╭──

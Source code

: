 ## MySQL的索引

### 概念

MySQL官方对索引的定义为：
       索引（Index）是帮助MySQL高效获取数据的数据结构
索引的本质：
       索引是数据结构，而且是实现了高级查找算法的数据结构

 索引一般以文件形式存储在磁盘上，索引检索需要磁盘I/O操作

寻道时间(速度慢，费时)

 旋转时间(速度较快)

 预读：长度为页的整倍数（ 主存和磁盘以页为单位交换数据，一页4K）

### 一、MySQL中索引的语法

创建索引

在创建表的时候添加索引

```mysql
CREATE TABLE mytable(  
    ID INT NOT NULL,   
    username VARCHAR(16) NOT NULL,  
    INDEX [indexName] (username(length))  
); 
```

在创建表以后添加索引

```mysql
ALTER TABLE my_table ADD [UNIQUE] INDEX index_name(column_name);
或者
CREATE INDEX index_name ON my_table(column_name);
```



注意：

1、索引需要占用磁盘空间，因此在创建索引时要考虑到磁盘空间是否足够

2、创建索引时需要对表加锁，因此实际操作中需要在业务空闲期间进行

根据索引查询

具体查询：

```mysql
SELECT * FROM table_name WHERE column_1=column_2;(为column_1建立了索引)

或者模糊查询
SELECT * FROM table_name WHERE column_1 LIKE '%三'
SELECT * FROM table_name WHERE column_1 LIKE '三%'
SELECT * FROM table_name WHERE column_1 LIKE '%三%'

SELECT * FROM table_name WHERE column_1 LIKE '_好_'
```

╰──

Assignment
Could you please report how many lines of the listing above hold the word "CREATE"? Only the number is needed.

Solution to this problem
2